[БЕГСТВО КРЕСТОНОСЦЕВ ИЗ КОНСТАНТИНОПОЛЯ (17 апреля 1205 г.)]
[БЕГСТВО КРЕСТОНОСЦЕВ ИЗ КОНСТАНТИНОПОЛЯ (17 апреля 1205 г.)]
376
В то время, когда гонцы прибыли в Константинополь, там стояли пять венецианских нефов с погрузившимися на них пилигримами, рыцарями и оруженосцами, очень большие и весьма красивые, которые покидали эту землю и направлялись в свою страну.
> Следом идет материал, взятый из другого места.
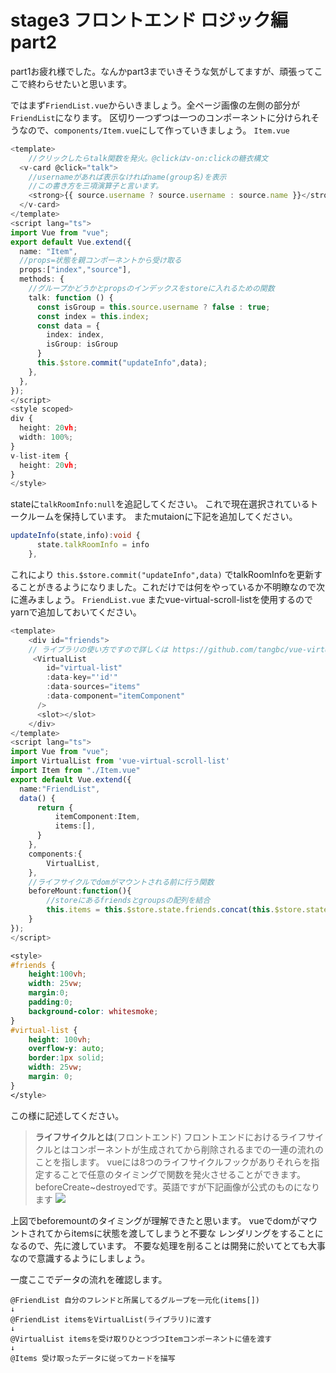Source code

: # stage3 フロントエンド ロジック編part2

part1お疲れ様でした。なんかpart3までいきそうな気がしてますが、頑張ってここで終わらせたいと思います。

ではまず`FriendList.vue`からいきましょう。全ページ画像の左側の部分が`FriendList`になります。
区切り一つずつは一つのコンポーネントに分けられそうなので、`components/Item.vue`にして作っていきましょう。
`Item.vue`
```ts
<template>
    //クリックしたらtalk関数を発火。@clickはv-on:clickの糖衣構文
  <v-card @click="talk">
    //usernameがあれば表示なければname(group名)を表示
    //この書き方を三項演算子と言います。
    <strong>{{ source.username ? source.username : source.name }}</strong>
  </v-card>
</template>
<script lang="ts">
import Vue from "vue";
export default Vue.extend({
  name: "Item",
  //props=状態を親コンポーネントから受け取る
  props:["index","source"],
  methods: {
    //グループかどうかとpropsのインデックスをstoreに入れるための関数
    talk: function () {      
      const isGroup = this.source.username ? false : true;
      const index = this.index;
      const data = {
        index: index,
        isGroup: isGroup
      }   
      this.$store.commit("updateInfo",data);
    },
  },
});
</script>
<style scoped>
div {
  height: 20vh;
  width: 100%;
}
v-list-item {
  height: 20vh;
}
</style>
```
stateに`talkRoomInfo:null`を追記してください。
これで現在選択されているトークルームを保持しています。
またmutaionに下記を追加してください。
```ts
updateInfo(state,info):void {
      state.talkRoomInfo = info
    },
```
これにより
`this.$store.commit("updateInfo",data)`
でtalkRoomInfoを更新することがきるようになりました。これだけでは何をやっているか不明瞭なので次に進みましょう。
`FriendList.vue`
またvue-virtual-scroll-listを使用するのでyarnで追加しておいてください。
```ts
<template>
    <div id="friends">
    // ライブラリの使い方ですので詳しくは https://github.com/tangbc/vue-virtual-scroll-list
     <VirtualList
        id="virtual-list"
        :data-key="'id'"
        :data-sources="items"
        :data-component="itemComponent"
      />
      <slot></slot>
    </div>
</template>
<script lang="ts">
import Vue from "vue";
import VirtualList from 'vue-virtual-scroll-list'
import Item from "./Item.vue"
export default Vue.extend({
  name:"FriendList",
  data() {
      return { 
          itemComponent:Item,
          items:[],
      }
    },
    components:{
        VirtualList,
    },
    //ライフサイクルでdomがマウントされる前に行う関数
    beforeMount:function(){
        //storeにあるfriendsとgroupsの配列を結合
        this.items = this.$store.state.friends.concat(this.$store.state.groups)
    }
});
</script>
```
```css
<style>
#friends {
    height:100vh; 
    width: 25vw;
    margin:0;
    padding:0;
    background-color: whitesmoke;
}
#virtual-list {
    height: 100vh; 
    overflow-y: auto;
    border:1px solid;
    width: 25vw;
    margin: 0;
}
</style>
```
この様に記述してください。
>**ライフサイクルとは**(フロントエンド)
>フロントエンドにおけるライフサイクルとはコンポーネントが生成されてから削除されるまでの一連の流れのことを指します。
>vueには8つのライフサイクルフックがありそれらを指定することで任意のタイミングで関数を発火させることができます。
>beforeCreate~destroyedです。英語ですが下記画像が公式のものになります
![](https://jp.vuejs.org/images/lifecycle.png)

上図でbeforemountのタイミングが理解できたと思います。
vueでdomがマウントされてからitemsに状態を渡してしまうと不要な
レンダリングをすることになるので、先に渡しています。
不要な処理を削ることは開発に於いてとても大事なので意識するようにしましょう。

一度ここでデータの流れを確認します。
```
@FriendList 自分のフレンドと所属してるグループを一元化(items[])
↓
@FriendList itemsをVirtualList(ライブラリ)に渡す
↓
@VirtualList itemsを受け取りひとつづつItemコンポーネントに値を渡す
↓
@Items 受け取ったデータに従ってカードを描写
```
И на этих пяти нефах находилось около 7 тыс. вооруженных людей; и среди них там были Гийом, защитник Бетюнский, и Бодуэн д’Обиньи{685}, и Жан де Вирсен{686}, который был из земли графа Луи и являлся его вассалом, и около сотни других рыцарей, которых книга не перечисляет.
377
Мэтр Пьер Капуанский{687}, который был кардиналом, посланным апостоликом римским Иннокентием, и Конон Бетюнский, который охранял Константинополь, и Милон де Бребан, и много других добрых людей пошли к этим пяти нефам; и они просили, жалобно и слезно, чтобы прониклись милосердием и состраданием к христианству и к своим сеньорам, которые погибли в бою, и, Бога ради, остались бы. Те, однако, ничего и слышать не хотели, но отплыли из гавани: они натянули свои паруса и поплыли, как того пожелал Бог, таким образом, что ветер пригнал их в гавань Родесток; и это случилось на следующий день{688} после того дня, когда сюда прибыли те, кто уцелел в сражении.
378
С той же просьбой, с которой обратились к ним те, кто был в Константинополе, жалобно и слезно обратился к ним Жоффруа, маршал, и те, кто был с ним: да проникнутся они милосердием и жалостью к этой земле и останутся здесь, ибо никогда не могли бы помочь какой-нибудь земле, которая бы так нуждалась в подмоге. Те ответили, что посоветуются об этом и ответят им на следующий день. А теперь послушайте о необычайном происшествии, которое ночью приключилось в этом городе.
379
Был там некий рыцарь из земли графа Луи по имени Пьер де Фрувиль{689}, которого почитали и который имел громкое имя. И он улизнул ночью, и бросил всю свою поклажу, и погрузился на неф Жана из Вирсена, города в земле графа Луи Блуаского и Шартрского. А те, с пяти нефов, которые должны были утром ответить Жоффруа, маршалу, и дожу Венеции, едва лишь увидели, что рассветает, подняли свои паруса и отплыли, не сказав никому ни слова. Великий позор навлекли они на себя и в той земле, куда они отправились, и в той, откуда они выехали, и более всех остальных Пьер де Фрувиль{690}. Недаром говорится, что худо поступает тот, кто из страха смерти совершает поступки, за которые его всегда будут порицать.